His work is done and how well has he done it!  In spite of all the odds!  That’s the point. That’s the whole point! He did it in spite of the odds against him!  He managed to make a living from literature, and literature is the meanest and most tight-fisted employer in London.  He was ill and asthmatic, but he carried on.  His mind played tricks on him but he carried on. When you cannot trust the logic of your own mind, where are you?  I don’t think his religion helped him either.  Too often it was conscience not cheerfulness. It drove him more than it encouraged him.  ‘You must do this! You must do that!’  But he did not give up.  I should have given up.  I should probably have thrown myself into the Thames.

(He looks at the light in Johnson’s room.)

It is hard to assimilate, hard to take in. It’s like that with some people, you know.  He was so vital, so full of life, that it’s impossible to believe that he is not still there, shuffling round the dining room, arguing with us all and correcting us and drinking tea. Such people are so necessary that we feel we are the losers by our staying here.  With him gone it is almost better to be there than here. 

Well, he wouldn’t be thinking like this.  ‘Bozzy, don’t be morbid,’ he would say.  ‘Get on, man.  You have got the rest of the day to fill with activity.  Get up and be creative.’ 

But London will not be the same.  Not by a long chalk.

(Burke comes in and Reynolds returns.)

BURKE       Boswell!  I thought you were in Scotland!

BOSWELL  The news you all sent me was so bad!  I came back early.  Ha!

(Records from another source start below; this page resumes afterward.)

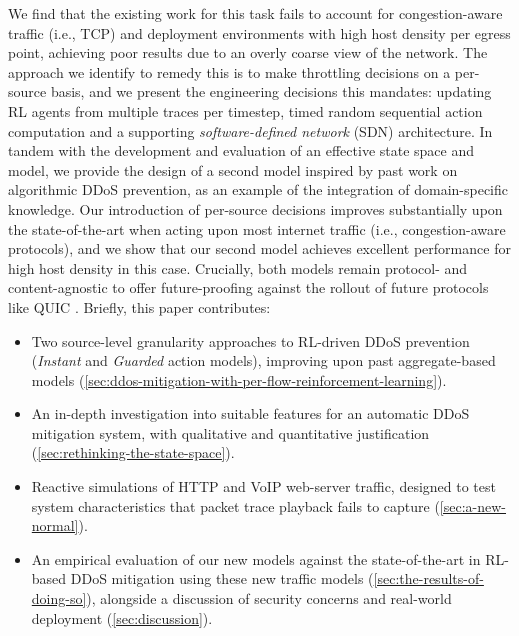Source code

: \documentclass[10pt, times, comsoc]{IEEEtran}
\begin{document}
We find that the existing work for this task fails to account for congestion-aware traffic (i.e., TCP) and deployment environments with high host density per egress point, achieving poor results due to an overly coarse view of the network.
The approach we identify to remedy this is to make throttling decisions on a per-source basis, and we present the engineering decisions this mandates: updating RL agents from multiple traces per timestep, timed random sequential action computation and a supporting \emph{software-defined network} (SDN) architecture.
In tandem with the development and evaluation of an effective state space and model, we provide the design of a second model inspired by past work on algorithmic DDoS prevention, as an example of the integration of domain-specific knowledge.
Our introduction of per-source decisions improves substantially upon the state-of-the-art when acting upon most internet traffic (i.e., congestion-aware protocols), and we show that our second model achieves excellent performance for high host density in this case.
Crucially, both models remain protocol- and content-agnostic to offer future-proofing against the rollout of future protocols like QUIC \cite{DBLP:conf/sigcomm/LangleyRWVKZYKS17}.
Briefly, this paper contributes:
\begin{itemize}
	\item Two source-level granularity approaches to RL-driven DDoS prevention (\emph{Instant} and \emph{Guarded} action models), improving upon past aggregate-based models (\cref{sec:ddos-mitigation-with-per-flow-reinforcement-learning}).
	\item An in-depth investigation into suitable features for an automatic DDoS mitigation system, with qualitative and quantitative justification (\cref{sec:rethinking-the-state-space}).
	\item Reactive simulations of HTTP and VoIP web-server traffic, designed to test system characteristics that packet trace playback fails to capture (\cref{sec:a-new-normal}).
	\item An empirical evaluation of our new models against the state-of-the-art in RL-based DDoS mitigation using these new traffic models (\cref{sec:the-results-of-doing-so}), alongside a discussion of security concerns and real-world deployment (\cref{sec:discussion}).
\end{itemize}
\end{document}
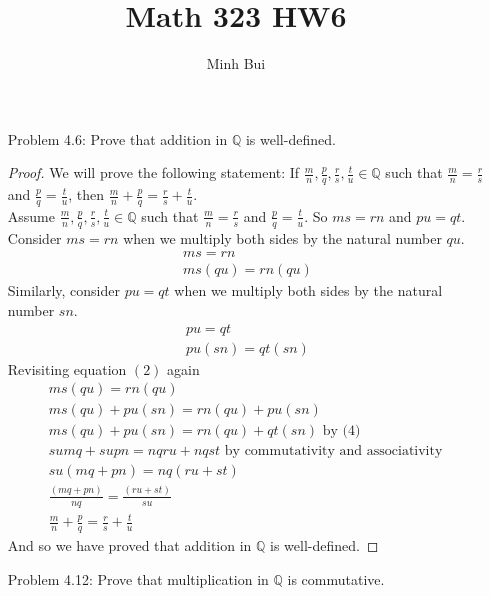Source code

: \documentclass{article}
\author{Minh Bui}
\title{Math 323 HW6}
\theoremstyle{claim}
\theoremstyle{definition}
\begin{document}
\maketitle
\begin{enumerate}
    \item[Problem 4.6:] Prove that addition in $\mathbb{Q}$ is well-defined.
        \begin{proof}
            We will prove the following statement: If $\frac{m}{n}, \frac{p}{q}, \frac{r}{s}, \frac{t}{u} \in \mathbb{Q}$ such that $\frac{m}{n} = \frac{r}{s}$ and $\frac{p}{q} = \frac{t}{u}$, then $\frac{m}{n} + \frac{p}{q} = \frac{r}{s} + \frac{t}{u}$.\\
            Assume $\frac{m}{n}, \frac{p}{q}, \frac{r}{s}, \frac{t}{u} \in \mathbb{Q}$ such that $\frac{m}{n} = \frac{r}{s}$ and $\frac{p}{q} = \frac{t}{u}$. So $ms = rn$ and $pu = qt$. Consider $ms = rn$ when we multiply both sides by the natural number $qu$.
            \begin{gather}
                ms = rn\\
                ms(qu) = rn(qu)
            \end{gather}
            Similarly, consider $pu = qt$ when we multiply both sides by the natural number $sn$.
            \begin{gather}
                pu = qt\\
                pu(sn) = qt(sn)
            \end{gather}
            Revisiting equation $(2)$ again
            \begin{gather*}
                ms(qu) = rn(qu)\\
                ms(qu) + pu(sn) = rn(qu) + pu(sn)\\
                ms(qu) + pu(sn) = rn(qu) + qt(sn) \text{ by (4) }\\
                sumq + supn = nqru + nqst \text{ by commutativity and associativity }\\
                su(mq + pn) = nq(ru + st)\\
                \frac{(mq + pn)}{nq} = \frac{(ru + st)}{su}\\
                \frac{m}{n} + \frac{p}{q} = \frac{r}{s} + \frac{t}{u}
            \end{gather*}
            And so we have proved that addition in $\mathbb{Q}$ is well-defined.
        \end{proof}
    \item[Problem 4.12:] Prove that multiplication in $\mathbb{Q}$ is commutative.

\end{enumerate}
\end{document}
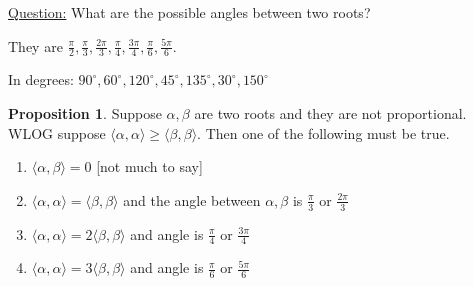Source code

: \documentclass{article}
\theoremstyle{definition}
\newtheorem{proposition}{Proposition}
\begin{document}
\underline{Question:} What are the possible angles between two roots?

They are \(\frac{\pi}{2},\frac{\pi}{3},\frac{2\pi}{3},\frac{\pi}{4},\frac{3\pi}{4},\frac{\pi}{6},\frac{5\pi}{6}\).

In degrees: \(90^\circ, 60^\circ,120^\circ, 45^\circ, 135^\circ, 30^\circ,150^\circ\) 

\begin{proposition}
    Suppose \(\alpha ,\beta \) are two roots and they are not proportional. WLOG suppose \(\langle \alpha ,\alpha  \rangle \geq \langle \beta ,\beta  \rangle \). Then one of the following must be true.

    \begin{enumerate}
        \item \(\langle \alpha ,\beta  \rangle = 0\) [not much to say]
        \item \(\langle \alpha,\alpha  \rangle = \langle \beta ,\beta  \rangle \) and the angle between \(\alpha ,\beta \) is \(\frac{\pi}{3}\) or \(\frac{2\pi }{3}\) 
        \item \(\langle \alpha ,\alpha  \rangle = 2 \langle \beta ,\beta  \rangle \) and angle is \(\frac{\pi}{4}\) or \(\frac{3\pi }{4}\) 
        \item \(\langle \alpha ,\alpha  \rangle = 3 \langle \beta ,\beta  \rangle \) and angle is \(\frac{\pi}{6}\) or \(\frac{5\pi}{6}\) 
    \end{enumerate}

\end{proposition}
\end{document}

Not early enough!

(Bennet Langton arrives hurriedly.)

LANGTON Yes, yes, I’ve heard.  I’ve heard.  It’s amazing how quickly some people like to give you bad news.  That’s his light?  I remember coming here with Beauclerk very late.  It was one o’clock in the morning.  We shouted up at that window, just where the light is, and he appeared, a nightcap on his head and a poker in his hand.  ‘What is it you, you dogs!’ he shouted.  We spent the rest of the night waking up half of London. But that’s passed.

BOSWELL  Who can we look to, now that Johnson’s gone?  Go to the next man.  There is none.  No one can be said to put you in mind of Johnson.

BURKE       Well, there’s no point in catching cold here.  Come on, Sir Joshua.  Let’s all go to the Mitre.  Come on, Langton.  A December evening is not the best time to be standing around in the street.  And there is a bitter wind at this corner.  December 13th.  Boswell, come on.

BOSWELL  No, I think I’ll take a turn in the streets a while. And then I have a book to write.  There is no excuse now for not getting on with it.  There is nothing else to wait for now, nothing else to add.  I will see you all tomorrow.  I have work to do.

(Burke, Reynolds and Langton all leave and slowly set off towards the Mitre.)

Yes, I have a book to write.  I’ll work at it every day, just as you did on the Dictionary.  I think I will do justice to you, Sir.  I’ll do my best.  I will do justice to you.

(In the upstairs window the light is still burning. Boswell looks at it.)

Keep burning there!  Keep burning!  Now, to work.